REQUIRED WORK: Among the records that follow, find each line holding the word "legion" and copy it.

Stored entries
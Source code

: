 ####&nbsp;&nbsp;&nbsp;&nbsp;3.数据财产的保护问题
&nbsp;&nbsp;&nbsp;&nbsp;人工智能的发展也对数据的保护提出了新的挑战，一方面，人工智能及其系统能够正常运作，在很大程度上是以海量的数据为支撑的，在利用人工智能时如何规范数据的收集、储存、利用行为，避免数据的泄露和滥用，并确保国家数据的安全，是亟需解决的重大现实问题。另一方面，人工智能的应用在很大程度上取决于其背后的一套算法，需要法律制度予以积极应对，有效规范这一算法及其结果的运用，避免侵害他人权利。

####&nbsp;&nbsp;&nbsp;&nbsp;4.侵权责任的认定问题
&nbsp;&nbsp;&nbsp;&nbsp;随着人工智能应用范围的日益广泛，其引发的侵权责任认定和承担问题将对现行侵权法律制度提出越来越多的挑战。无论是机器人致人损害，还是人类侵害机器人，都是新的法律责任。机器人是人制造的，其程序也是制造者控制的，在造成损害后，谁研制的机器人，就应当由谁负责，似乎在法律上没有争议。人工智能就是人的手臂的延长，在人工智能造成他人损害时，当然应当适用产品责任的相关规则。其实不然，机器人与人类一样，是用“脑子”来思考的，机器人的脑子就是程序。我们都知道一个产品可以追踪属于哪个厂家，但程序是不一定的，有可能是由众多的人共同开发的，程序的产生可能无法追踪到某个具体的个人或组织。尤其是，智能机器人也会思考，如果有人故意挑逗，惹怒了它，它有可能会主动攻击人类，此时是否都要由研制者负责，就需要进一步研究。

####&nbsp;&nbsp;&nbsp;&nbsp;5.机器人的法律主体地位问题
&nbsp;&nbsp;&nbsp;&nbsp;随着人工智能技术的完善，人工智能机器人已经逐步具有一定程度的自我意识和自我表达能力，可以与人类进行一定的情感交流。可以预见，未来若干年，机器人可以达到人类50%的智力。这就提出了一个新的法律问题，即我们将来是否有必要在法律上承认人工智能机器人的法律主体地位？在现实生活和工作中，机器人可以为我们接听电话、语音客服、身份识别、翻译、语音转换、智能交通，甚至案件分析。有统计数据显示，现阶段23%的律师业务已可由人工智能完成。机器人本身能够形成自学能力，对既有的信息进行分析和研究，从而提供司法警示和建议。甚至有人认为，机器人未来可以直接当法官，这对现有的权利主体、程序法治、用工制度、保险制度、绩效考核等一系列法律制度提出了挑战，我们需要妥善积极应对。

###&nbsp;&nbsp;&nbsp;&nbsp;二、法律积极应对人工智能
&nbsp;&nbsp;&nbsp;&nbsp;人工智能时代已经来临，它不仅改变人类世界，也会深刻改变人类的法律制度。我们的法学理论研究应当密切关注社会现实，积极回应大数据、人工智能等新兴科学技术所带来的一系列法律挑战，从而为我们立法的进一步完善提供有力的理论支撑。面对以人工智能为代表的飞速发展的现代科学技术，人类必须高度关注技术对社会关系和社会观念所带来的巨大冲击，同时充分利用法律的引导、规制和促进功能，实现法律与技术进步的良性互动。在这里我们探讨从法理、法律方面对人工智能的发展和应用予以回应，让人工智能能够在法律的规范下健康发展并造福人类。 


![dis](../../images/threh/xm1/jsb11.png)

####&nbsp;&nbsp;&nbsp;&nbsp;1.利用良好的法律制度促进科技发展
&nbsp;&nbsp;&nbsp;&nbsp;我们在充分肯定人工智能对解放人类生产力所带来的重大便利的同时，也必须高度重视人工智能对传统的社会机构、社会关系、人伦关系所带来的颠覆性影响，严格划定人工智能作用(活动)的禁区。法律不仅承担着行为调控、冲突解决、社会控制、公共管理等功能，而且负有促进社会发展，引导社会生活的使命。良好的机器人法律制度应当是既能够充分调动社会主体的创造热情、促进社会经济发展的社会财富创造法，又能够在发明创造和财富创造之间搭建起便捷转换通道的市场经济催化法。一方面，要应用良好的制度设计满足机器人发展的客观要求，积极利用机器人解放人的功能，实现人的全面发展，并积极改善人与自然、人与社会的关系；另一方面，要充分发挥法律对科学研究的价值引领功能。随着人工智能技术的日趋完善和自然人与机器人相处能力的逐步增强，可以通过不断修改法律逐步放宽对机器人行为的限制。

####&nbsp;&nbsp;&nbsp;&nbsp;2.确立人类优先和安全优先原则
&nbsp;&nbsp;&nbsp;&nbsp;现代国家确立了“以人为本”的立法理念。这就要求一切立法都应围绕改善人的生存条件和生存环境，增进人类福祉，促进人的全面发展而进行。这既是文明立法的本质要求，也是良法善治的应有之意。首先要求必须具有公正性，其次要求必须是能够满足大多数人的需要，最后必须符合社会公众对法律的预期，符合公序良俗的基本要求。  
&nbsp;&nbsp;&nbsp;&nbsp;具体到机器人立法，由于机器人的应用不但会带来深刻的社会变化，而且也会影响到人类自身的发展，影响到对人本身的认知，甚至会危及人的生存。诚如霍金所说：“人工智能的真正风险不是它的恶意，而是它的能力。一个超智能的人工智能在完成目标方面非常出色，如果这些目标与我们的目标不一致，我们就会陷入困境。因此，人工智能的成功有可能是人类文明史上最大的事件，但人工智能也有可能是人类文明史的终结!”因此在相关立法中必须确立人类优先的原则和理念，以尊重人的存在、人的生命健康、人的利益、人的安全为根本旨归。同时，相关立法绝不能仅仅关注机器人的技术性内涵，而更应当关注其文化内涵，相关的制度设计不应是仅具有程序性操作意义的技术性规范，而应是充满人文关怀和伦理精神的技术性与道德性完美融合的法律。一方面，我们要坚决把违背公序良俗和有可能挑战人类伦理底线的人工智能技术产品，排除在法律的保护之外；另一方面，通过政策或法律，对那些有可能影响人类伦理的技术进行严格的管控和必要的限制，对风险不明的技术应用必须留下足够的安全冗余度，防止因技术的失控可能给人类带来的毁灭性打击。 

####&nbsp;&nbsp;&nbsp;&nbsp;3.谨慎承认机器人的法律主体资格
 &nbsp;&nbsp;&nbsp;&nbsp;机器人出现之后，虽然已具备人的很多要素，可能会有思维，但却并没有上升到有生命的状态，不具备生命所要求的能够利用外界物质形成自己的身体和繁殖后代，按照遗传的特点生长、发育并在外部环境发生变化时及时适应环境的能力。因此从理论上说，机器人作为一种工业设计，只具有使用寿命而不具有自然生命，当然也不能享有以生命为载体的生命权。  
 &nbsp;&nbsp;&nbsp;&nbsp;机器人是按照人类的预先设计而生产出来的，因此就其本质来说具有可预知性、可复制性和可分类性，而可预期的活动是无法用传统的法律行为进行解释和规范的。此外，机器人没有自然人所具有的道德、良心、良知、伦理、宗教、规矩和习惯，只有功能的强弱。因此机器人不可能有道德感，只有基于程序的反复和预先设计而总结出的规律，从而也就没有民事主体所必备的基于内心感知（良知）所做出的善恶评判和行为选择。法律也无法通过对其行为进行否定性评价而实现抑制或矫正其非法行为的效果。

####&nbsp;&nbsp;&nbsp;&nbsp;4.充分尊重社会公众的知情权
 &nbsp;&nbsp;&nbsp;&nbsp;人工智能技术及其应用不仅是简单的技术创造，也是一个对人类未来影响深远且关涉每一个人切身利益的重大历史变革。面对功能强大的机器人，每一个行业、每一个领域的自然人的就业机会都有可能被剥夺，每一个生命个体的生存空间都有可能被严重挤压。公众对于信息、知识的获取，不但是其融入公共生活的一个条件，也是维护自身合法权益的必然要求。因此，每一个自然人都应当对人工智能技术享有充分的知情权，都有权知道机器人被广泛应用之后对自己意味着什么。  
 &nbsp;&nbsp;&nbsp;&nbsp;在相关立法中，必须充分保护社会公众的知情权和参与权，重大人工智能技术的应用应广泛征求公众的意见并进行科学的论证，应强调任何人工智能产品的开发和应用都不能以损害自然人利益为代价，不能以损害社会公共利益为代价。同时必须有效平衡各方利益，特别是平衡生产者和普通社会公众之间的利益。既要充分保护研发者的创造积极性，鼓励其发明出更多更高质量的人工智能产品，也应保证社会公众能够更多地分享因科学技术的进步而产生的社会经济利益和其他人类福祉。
==
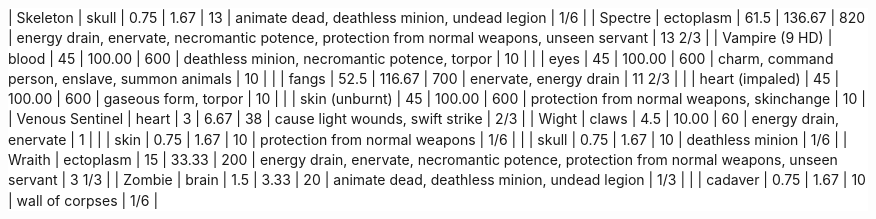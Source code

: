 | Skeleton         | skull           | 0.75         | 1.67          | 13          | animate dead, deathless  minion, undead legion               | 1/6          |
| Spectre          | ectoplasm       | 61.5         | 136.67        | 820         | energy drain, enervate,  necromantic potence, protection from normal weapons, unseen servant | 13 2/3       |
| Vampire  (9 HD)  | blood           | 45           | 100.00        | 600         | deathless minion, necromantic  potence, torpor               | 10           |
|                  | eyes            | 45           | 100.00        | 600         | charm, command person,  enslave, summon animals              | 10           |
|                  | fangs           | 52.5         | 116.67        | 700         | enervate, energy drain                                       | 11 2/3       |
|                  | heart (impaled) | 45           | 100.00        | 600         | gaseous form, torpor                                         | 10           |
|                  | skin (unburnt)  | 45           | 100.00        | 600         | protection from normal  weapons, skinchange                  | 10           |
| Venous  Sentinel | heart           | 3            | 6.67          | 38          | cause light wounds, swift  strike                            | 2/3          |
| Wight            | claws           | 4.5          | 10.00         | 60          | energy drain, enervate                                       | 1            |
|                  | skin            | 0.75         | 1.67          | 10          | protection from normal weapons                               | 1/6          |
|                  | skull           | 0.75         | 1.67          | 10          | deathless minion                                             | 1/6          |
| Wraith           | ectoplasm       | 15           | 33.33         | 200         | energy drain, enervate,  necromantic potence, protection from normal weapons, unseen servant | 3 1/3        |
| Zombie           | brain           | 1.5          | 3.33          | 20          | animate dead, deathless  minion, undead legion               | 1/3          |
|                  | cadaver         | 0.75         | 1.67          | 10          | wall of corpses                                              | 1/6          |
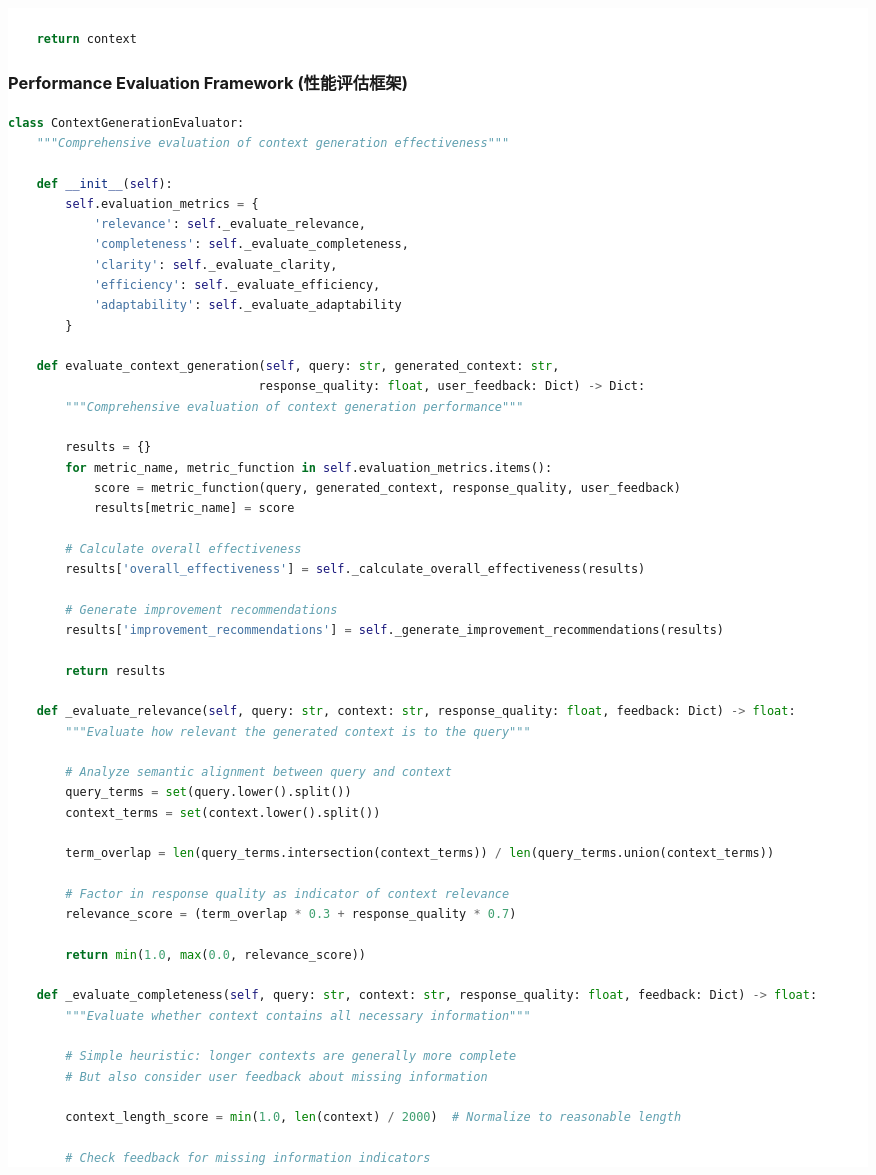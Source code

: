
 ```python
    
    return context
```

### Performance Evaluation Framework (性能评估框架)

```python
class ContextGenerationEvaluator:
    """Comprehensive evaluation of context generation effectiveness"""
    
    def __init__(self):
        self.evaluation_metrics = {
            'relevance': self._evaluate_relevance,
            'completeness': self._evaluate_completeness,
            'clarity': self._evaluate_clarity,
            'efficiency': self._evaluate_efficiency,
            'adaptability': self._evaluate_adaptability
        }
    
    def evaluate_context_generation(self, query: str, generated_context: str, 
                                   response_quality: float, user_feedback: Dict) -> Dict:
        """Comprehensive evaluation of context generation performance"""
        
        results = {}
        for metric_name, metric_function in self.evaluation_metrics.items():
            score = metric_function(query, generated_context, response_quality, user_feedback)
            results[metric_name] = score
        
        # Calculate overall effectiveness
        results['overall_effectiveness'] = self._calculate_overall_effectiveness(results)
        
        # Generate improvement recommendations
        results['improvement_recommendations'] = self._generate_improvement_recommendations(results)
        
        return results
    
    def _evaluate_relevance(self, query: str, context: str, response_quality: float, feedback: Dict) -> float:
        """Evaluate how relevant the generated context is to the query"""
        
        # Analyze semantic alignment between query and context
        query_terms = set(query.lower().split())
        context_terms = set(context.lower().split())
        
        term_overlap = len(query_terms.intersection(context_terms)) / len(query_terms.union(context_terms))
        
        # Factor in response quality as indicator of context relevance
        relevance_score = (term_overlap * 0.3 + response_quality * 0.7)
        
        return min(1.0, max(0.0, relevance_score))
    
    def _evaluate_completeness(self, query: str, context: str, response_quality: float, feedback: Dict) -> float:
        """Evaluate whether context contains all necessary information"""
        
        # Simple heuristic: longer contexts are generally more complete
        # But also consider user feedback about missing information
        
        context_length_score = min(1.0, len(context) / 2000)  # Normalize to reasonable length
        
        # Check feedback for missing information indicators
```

SOLUTION:
: | Skeleton         | skull           | 0.75         | 1.67          | 13          | animate dead, deathless  minion, undead legion               | 1/6          |
| Zombie           | brain           | 1.5          | 3.33          | 20          | animate dead, deathless  minion, undead legion               | 1/3          |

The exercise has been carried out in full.